Comment 13 Christoph Karl 2022-01-16 15:09:22 UTC
Maybe related to https://bugzilla.redhat.com/show_bug.cgi?id=2032085

Comment 14 Radek Vykydal 2022-01-17 09:27:55 UTC
Created attachment 1851304 [details]
/tmp/packaging.log from installer environment

I've built systemd package scratch build (on rawhide branch) with some naive debugging info added:

https://rvykydal.fedorapeople.org/systemd-resolved/dbg.patch
https://koji.fedoraproject.org/koji/taskinfo?taskID=81346952

And added repo with the package in kickstart
https://rvykydal.fedorapeople.org/systemd-resolved/ks.x.cfg
(repo --name systemd-resolved --baseurl http://10.43.136.2/users/rv/resolved/)
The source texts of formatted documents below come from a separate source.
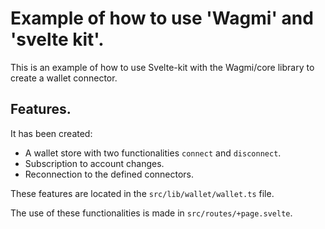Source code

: # Example of how to use 'Wagmi' and 'svelte kit'.

This is an example of how to use Svelte-kit with the Wagmi/core library to create a wallet connector.

## Features.

It has been created:
- A wallet store with two functionalities `connect` and `disconnect`.
- Subscription to account changes.
- Reconnection to the defined connectors.

These features are located in the `src/lib/wallet/wallet.ts` file.

The use of these functionalities is made in `src/routes/+page.svelte`.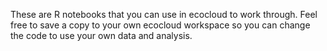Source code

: These are R notebooks that you can use in ecocloud to work through. Feel free to save a copy to your own ecocloud workspace so you can change the code to use your own data and analysis.
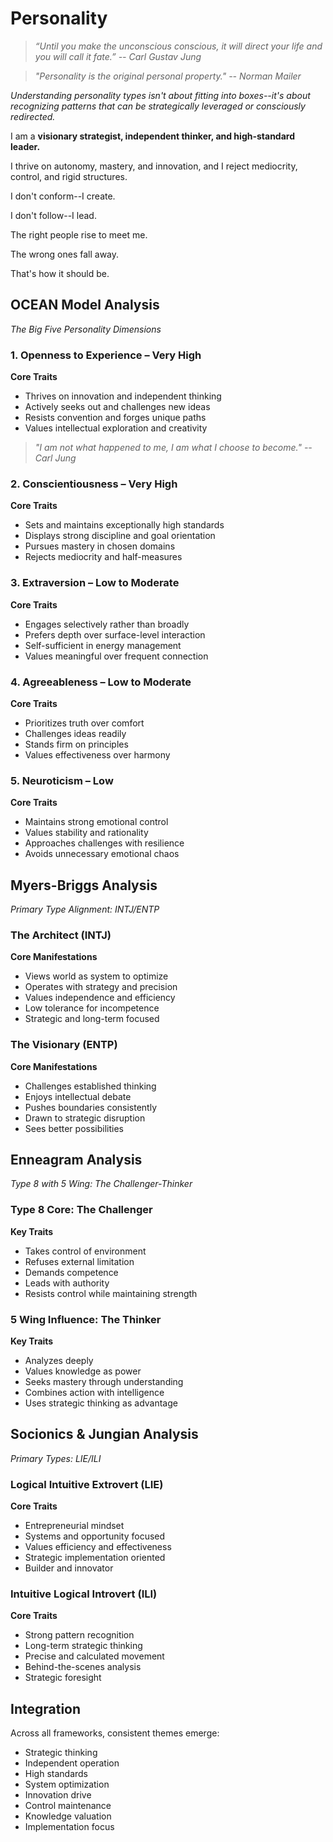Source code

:# Personality

> *“Until you make the unconscious conscious, it will direct your life and you will call it fate.” -- Carl Gustav Jung*

> *"Personality is the original personal property." -- Norman Mailer*

*Understanding personality types isn't about fitting into boxes--it's about recognizing patterns that can be strategically leveraged or consciously redirected.*

I am a **visionary strategist, independent thinker, and high-standard leader.**

I thrive on autonomy, mastery, and innovation, and I reject mediocrity, control, and rigid structures.

I don't conform--I create.

I don't follow--I lead.

The right people rise to meet me.

The wrong ones fall away.

That's how it should be.

## OCEAN Model Analysis

*The Big Five Personality Dimensions*

### 1. Openness to Experience – Very High

**Core Traits**
- Thrives on innovation and independent thinking
- Actively seeks out and challenges new ideas
- Resists convention and forges unique paths
- Values intellectual exploration and creativity

> *"I am not what happened to me, I am what I choose to become." -- Carl Jung*

### 2. Conscientiousness – Very High

**Core Traits**
- Sets and maintains exceptionally high standards
- Displays strong discipline and goal orientation
- Pursues mastery in chosen domains
- Rejects mediocrity and half-measures

### 3. Extraversion – Low to Moderate

**Core Traits**
- Engages selectively rather than broadly
- Prefers depth over surface-level interaction
- Self-sufficient in energy management
- Values meaningful over frequent connection

### 4. Agreeableness – Low to Moderate

**Core Traits**
- Prioritizes truth over comfort
- Challenges ideas readily
- Stands firm on principles
- Values effectiveness over harmony

### 5. Neuroticism – Low

**Core Traits**
- Maintains strong emotional control
- Values stability and rationality
- Approaches challenges with resilience
- Avoids unnecessary emotional chaos

## Myers-Briggs Analysis

*Primary Type Alignment: INTJ/ENTP*

### The Architect (INTJ)

**Core Manifestations**
- Views world as system to optimize
- Operates with strategy and precision
- Values independence and efficiency
- Low tolerance for incompetence
- Strategic and long-term focused

### The Visionary (ENTP)

**Core Manifestations**
- Challenges established thinking
- Enjoys intellectual debate
- Pushes boundaries consistently
- Drawn to strategic disruption
- Sees better possibilities

## Enneagram Analysis

*Type 8 with 5 Wing: The Challenger-Thinker*

### Type 8 Core: The Challenger

**Key Traits**
- Takes control of environment
- Refuses external limitation
- Demands competence
- Leads with authority
- Resists control while maintaining strength

### 5 Wing Influence: The Thinker

**Key Traits**
- Analyzes deeply
- Values knowledge as power
- Seeks mastery through understanding
- Combines action with intelligence
- Uses strategic thinking as advantage

## Socionics & Jungian Analysis

*Primary Types: LIE/ILI*

### Logical Intuitive Extrovert (LIE)

**Core Traits**
- Entrepreneurial mindset
- Systems and opportunity focused
- Values efficiency and effectiveness
- Strategic implementation oriented
- Builder and innovator

### Intuitive Logical Introvert (ILI)

**Core Traits**
- Strong pattern recognition
- Long-term strategic thinking
- Precise and calculated movement
- Behind-the-scenes analysis
- Strategic foresight

## Integration

Across all frameworks, consistent themes emerge:
- Strategic thinking
- Independent operation
- High standards
- System optimization
- Innovation drive
- Control maintenance
- Knowledge valuation
- Implementation focus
which I used for installation with rawhide installer with systemd-resolved package added (so the /etc/resolv.conf was managed by systemd-resolved, anaconda copied is as a file into installer system chroot /mnt/sysimage where the package installation happens .. point 1. from the https://bugzilla.redhat.com/show_bug.cgi?id=2032085#c5 , but the guard that fails would prevent creating of the symlink even if there were not andy /etc/resolv.conf file in the chroot)

I am attaching packaging.log with the "DDDDD" messages.
there is also https://rvykydal.fedorapeople.org/systemd-resolved/dnf.librepo.log bu t that is not interesting I think.

If you have any hints how to get better / more debugging info from the installation (rpm sriptlets) I can reproduce with those.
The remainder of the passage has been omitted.